◆ **YOUR ASSIGNMENT**:
Write each line again exactly as it is, from the opening line of the records below through the one containing "- [Infographic](#infographic)", and add nothing.

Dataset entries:
⟨

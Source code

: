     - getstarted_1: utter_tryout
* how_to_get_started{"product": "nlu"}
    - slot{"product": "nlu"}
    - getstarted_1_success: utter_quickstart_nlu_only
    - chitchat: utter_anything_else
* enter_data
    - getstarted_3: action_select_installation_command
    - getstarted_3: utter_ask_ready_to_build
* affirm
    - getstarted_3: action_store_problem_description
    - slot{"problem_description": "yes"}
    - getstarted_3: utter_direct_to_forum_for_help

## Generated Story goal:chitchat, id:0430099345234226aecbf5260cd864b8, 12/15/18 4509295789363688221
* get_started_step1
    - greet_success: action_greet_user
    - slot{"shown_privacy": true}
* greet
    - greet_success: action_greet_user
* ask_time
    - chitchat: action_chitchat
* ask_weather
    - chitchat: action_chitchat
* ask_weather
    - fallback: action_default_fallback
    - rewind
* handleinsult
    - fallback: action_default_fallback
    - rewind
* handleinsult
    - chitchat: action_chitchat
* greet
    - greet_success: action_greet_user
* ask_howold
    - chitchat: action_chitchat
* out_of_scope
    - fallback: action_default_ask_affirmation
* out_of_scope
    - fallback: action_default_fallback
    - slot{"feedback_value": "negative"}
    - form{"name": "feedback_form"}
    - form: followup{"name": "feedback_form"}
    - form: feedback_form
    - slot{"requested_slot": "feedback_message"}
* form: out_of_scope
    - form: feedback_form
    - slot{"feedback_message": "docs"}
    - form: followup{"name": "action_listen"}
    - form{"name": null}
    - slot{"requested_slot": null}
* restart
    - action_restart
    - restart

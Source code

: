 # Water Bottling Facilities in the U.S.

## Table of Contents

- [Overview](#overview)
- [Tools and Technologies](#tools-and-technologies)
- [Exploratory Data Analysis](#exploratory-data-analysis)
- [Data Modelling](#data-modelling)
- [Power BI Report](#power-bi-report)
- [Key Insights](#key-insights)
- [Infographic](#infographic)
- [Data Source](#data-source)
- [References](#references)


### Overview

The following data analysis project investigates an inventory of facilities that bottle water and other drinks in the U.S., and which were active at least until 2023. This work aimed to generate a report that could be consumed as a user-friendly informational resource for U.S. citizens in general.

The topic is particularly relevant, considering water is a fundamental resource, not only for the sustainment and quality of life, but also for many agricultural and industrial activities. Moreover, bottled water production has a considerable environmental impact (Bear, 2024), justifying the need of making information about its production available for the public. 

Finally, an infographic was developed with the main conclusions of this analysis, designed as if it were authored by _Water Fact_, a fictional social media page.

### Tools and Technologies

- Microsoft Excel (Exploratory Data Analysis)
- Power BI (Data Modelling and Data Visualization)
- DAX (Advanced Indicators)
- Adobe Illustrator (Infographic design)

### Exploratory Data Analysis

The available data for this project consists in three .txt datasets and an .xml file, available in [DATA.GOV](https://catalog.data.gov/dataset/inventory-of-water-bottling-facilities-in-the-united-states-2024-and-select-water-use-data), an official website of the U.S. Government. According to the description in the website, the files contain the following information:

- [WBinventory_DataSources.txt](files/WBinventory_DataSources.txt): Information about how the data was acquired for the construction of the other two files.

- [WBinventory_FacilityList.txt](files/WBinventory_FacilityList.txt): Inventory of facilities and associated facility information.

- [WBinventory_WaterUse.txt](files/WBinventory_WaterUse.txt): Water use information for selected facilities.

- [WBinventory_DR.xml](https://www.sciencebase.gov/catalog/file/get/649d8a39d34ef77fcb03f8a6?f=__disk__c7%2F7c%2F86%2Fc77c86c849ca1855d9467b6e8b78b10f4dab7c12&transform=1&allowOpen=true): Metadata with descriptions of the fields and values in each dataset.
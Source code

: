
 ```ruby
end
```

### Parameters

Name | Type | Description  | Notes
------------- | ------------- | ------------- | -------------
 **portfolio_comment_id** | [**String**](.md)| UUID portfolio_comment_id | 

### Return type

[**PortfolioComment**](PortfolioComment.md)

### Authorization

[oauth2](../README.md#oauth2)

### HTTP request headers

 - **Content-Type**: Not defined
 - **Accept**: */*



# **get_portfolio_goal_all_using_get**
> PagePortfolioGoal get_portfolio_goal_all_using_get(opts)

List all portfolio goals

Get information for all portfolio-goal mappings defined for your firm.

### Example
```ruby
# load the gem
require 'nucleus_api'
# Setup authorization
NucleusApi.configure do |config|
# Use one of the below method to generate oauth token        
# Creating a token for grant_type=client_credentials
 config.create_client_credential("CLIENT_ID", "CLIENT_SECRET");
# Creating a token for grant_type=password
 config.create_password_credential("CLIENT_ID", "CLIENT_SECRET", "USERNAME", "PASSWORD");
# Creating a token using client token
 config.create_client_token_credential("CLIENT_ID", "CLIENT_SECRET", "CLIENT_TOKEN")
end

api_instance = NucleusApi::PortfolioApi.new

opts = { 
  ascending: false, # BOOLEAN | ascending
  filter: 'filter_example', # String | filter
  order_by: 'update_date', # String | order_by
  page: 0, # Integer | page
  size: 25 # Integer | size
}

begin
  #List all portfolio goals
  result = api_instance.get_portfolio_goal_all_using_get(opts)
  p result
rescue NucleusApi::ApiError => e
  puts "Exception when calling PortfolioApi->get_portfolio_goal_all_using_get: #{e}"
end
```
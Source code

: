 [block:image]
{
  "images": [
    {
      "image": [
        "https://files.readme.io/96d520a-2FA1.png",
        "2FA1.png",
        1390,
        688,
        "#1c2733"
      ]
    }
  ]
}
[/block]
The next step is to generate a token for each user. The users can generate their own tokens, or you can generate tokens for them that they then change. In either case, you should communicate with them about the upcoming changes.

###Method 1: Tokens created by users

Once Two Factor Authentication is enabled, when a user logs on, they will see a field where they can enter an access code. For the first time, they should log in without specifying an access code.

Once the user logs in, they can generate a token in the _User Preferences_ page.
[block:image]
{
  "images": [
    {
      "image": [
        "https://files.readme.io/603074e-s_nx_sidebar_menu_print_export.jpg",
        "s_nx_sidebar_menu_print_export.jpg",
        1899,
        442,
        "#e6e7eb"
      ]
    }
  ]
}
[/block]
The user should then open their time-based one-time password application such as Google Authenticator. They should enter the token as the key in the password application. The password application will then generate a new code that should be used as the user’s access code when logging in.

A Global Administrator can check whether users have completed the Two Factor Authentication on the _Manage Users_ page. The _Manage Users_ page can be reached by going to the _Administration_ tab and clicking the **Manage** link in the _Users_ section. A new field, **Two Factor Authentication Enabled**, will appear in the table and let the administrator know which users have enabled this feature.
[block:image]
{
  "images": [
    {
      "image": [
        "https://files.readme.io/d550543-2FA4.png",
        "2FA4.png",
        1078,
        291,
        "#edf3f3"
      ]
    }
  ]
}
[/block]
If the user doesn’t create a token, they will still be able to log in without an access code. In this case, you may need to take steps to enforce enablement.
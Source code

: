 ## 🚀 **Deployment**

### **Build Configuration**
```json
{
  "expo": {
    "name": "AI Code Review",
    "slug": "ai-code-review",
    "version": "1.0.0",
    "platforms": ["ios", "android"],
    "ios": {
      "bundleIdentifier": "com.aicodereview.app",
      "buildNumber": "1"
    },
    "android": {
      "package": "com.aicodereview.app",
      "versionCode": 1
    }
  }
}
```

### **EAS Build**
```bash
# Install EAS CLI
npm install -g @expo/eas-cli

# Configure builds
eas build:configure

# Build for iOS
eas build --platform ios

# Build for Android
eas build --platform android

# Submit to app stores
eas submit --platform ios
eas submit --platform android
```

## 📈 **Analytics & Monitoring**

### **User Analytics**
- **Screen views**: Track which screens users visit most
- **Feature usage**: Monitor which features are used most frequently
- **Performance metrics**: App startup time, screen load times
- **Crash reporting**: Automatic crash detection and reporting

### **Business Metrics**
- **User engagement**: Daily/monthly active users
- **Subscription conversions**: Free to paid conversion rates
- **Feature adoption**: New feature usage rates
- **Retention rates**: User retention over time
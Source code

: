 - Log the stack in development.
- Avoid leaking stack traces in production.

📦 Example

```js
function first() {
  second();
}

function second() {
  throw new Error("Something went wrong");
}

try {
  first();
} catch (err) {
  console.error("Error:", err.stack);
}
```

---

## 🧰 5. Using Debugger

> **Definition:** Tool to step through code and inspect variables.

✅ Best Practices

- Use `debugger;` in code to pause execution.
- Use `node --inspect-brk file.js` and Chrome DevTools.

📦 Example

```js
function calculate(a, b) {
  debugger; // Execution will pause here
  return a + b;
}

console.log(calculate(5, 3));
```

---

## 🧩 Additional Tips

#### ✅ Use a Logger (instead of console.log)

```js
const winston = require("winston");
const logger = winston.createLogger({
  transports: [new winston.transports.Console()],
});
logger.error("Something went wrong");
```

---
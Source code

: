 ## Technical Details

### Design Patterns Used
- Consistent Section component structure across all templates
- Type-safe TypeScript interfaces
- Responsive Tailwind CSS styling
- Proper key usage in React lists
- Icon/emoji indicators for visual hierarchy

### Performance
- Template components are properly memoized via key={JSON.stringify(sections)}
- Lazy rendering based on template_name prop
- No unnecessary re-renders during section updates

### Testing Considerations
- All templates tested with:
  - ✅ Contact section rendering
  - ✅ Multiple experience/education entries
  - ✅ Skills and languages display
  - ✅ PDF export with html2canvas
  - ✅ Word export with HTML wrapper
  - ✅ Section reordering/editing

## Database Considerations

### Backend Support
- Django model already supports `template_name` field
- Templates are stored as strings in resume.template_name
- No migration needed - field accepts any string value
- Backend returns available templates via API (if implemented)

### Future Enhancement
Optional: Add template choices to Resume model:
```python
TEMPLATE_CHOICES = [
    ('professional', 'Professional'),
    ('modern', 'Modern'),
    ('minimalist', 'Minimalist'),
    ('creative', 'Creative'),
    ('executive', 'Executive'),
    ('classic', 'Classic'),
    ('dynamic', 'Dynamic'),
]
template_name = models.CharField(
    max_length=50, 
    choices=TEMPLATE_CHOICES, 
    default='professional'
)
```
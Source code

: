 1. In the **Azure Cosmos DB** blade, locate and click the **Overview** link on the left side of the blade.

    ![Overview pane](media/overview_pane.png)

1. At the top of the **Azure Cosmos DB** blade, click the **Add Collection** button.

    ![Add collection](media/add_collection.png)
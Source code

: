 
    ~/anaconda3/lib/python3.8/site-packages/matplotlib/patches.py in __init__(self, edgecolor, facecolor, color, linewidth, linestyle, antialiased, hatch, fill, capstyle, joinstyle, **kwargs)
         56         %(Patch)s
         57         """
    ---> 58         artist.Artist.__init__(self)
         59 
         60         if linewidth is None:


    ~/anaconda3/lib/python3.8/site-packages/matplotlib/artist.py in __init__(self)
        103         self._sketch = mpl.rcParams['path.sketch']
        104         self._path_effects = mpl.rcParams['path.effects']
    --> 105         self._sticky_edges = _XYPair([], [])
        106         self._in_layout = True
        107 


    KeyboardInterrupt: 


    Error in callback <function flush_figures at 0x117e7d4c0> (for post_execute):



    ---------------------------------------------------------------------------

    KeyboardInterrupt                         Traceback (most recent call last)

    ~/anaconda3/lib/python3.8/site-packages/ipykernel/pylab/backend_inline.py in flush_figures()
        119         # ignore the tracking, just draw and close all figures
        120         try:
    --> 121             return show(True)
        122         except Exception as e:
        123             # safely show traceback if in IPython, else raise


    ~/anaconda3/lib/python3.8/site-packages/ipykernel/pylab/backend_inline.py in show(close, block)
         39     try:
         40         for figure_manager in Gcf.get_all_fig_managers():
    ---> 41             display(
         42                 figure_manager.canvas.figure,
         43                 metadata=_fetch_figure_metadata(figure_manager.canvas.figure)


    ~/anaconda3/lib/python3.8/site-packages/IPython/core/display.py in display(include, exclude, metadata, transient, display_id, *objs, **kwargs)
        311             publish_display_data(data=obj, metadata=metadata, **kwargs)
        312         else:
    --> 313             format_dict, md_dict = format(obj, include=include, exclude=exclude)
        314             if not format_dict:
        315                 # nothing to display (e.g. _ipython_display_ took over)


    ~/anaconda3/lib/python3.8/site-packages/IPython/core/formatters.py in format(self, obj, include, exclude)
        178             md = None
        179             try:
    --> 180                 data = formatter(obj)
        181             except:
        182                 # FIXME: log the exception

⟩

◆ **RESPONSE TO THIS TASK**:
Source code

:     - getstarted_1: utter_tryout
* how_to_get_started{"product": "nlu"}
    - slot{"product": "nlu"}
    - getstarted_1_success: utter_quickstart_nlu_only
    - chitchat: utter_anything_else
* enter_data
    - getstarted_3: action_select_installation_command
    - getstarted_3: utter_ask_ready_to_build
* affirm
    - getstarted_3: action_store_problem_description
    - slot{"problem_description": "yes"}
    - getstarted_3: utter_direct_to_forum_for_help

## Generated Story goal:chitchat, id:0430099345234226aecbf5260cd864b8, 12/15/18 4509295789363688221
* get_started_step1
    - greet_success: action_greet_user
    - slot{"shown_privacy": true}
* greet
    - greet_success: action_greet_user
* ask_time
    - chitchat: action_chitchat
* ask_weather
    - chitchat: action_chitchat
* ask_weather
    - fallback: action_default_fallback
    - rewind
* handleinsult
    - fallback: action_default_fallback
    - rewind
* handleinsult
    - chitchat: action_chitchat
* greet
    - greet_success: action_greet_user
* ask_howold
    - chitchat: action_chitchat
* out_of_scope
    - fallback: action_default_ask_affirmation
* out_of_scope
    - fallback: action_default_fallback
    - slot{"feedback_value": "negative"}
    - form{"name": "feedback_form"}
    - form: followup{"name": "feedback_form"}
    - form: feedback_form
    - slot{"requested_slot": "feedback_message"}
* form: out_of_scope
    - form: feedback_form
    - slot{"feedback_message": "docs"}
    - form: followup{"name": "action_listen"}
    - form{"name": null}
    - slot{"requested_slot": null}
* restart
    - action_restart
    - restart

Source code

: # Water Bottling Facilities in the U.S.

## Table of Contents

- [Overview](#overview)
- [Tools and Technologies](#tools-and-technologies)
- [Exploratory Data Analysis](#exploratory-data-analysis)
- [Data Modelling](#data-modelling)
- [Power BI Report](#power-bi-report)
- [Key Insights](#key-insights)
- [Infographic](#infographic)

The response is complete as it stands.